**Task prompt**.
Within the material below, transcribe exactly the lines from the one holding "- 메서드에 throws" through the one holding "- 메소드를 선언시 throws와", keeping both ends and skipping the rest.

**Supplied entries**.
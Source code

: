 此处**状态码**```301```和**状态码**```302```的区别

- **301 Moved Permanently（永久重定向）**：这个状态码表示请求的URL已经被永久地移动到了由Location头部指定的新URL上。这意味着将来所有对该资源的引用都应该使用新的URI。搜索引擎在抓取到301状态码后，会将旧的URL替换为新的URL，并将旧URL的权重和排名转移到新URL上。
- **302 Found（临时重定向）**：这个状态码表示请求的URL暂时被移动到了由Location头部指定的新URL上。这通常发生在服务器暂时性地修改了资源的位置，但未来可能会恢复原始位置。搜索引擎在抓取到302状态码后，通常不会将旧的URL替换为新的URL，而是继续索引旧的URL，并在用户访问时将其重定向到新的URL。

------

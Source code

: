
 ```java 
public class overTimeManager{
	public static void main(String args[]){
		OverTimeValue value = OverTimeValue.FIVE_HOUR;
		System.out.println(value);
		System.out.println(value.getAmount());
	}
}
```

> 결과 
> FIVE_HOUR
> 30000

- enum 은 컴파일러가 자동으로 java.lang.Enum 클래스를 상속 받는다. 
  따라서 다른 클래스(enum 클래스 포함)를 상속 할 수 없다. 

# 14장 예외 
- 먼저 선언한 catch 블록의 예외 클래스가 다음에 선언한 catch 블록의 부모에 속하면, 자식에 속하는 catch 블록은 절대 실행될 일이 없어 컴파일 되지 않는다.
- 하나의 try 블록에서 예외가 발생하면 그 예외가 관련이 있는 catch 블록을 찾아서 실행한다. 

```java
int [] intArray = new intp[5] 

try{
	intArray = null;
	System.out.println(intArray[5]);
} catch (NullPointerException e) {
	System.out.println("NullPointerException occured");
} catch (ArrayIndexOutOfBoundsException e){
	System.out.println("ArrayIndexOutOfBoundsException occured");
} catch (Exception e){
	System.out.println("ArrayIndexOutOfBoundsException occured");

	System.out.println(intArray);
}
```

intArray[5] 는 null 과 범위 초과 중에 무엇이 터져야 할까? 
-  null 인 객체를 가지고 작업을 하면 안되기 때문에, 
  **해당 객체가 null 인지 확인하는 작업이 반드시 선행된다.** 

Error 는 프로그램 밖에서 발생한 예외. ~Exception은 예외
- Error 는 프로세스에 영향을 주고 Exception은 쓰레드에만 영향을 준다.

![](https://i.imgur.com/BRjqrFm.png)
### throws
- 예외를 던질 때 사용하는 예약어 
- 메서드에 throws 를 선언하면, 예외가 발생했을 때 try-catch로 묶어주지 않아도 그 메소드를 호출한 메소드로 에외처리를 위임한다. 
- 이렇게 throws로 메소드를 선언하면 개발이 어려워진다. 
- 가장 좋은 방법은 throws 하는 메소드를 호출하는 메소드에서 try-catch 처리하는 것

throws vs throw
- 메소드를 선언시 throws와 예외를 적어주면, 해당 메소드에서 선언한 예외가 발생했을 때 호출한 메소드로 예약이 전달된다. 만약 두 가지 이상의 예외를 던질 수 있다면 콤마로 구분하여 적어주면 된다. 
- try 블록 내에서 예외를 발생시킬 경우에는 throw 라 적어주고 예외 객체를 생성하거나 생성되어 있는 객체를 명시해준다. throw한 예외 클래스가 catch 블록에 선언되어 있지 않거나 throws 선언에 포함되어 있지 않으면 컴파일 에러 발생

**Result**.
- 메서드에 throws 를 선언하면, 예외가 발생했을 때 try-catch로 묶어주지 않아도 그 메소드를 호출한 메소드로 에외처리를 위임한다. 
- 이렇게 throws로 메소드를 선언하면 개발이 어려워진다. 
- 가장 좋은 방법은 throws 하는 메소드를 호출하는 메소드에서 try-catch 처리하는 것

throws vs throw
- 메소드를 선언시 throws와 예외를 적어주면, 해당 메소드에서 선언한 예외가 발생했을 때 호출한 메소드로 예약이 전달된다. 만약 두 가지 이상의 예외를 던질 수 있다면 콤마로 구분하여 적어주면 된다. 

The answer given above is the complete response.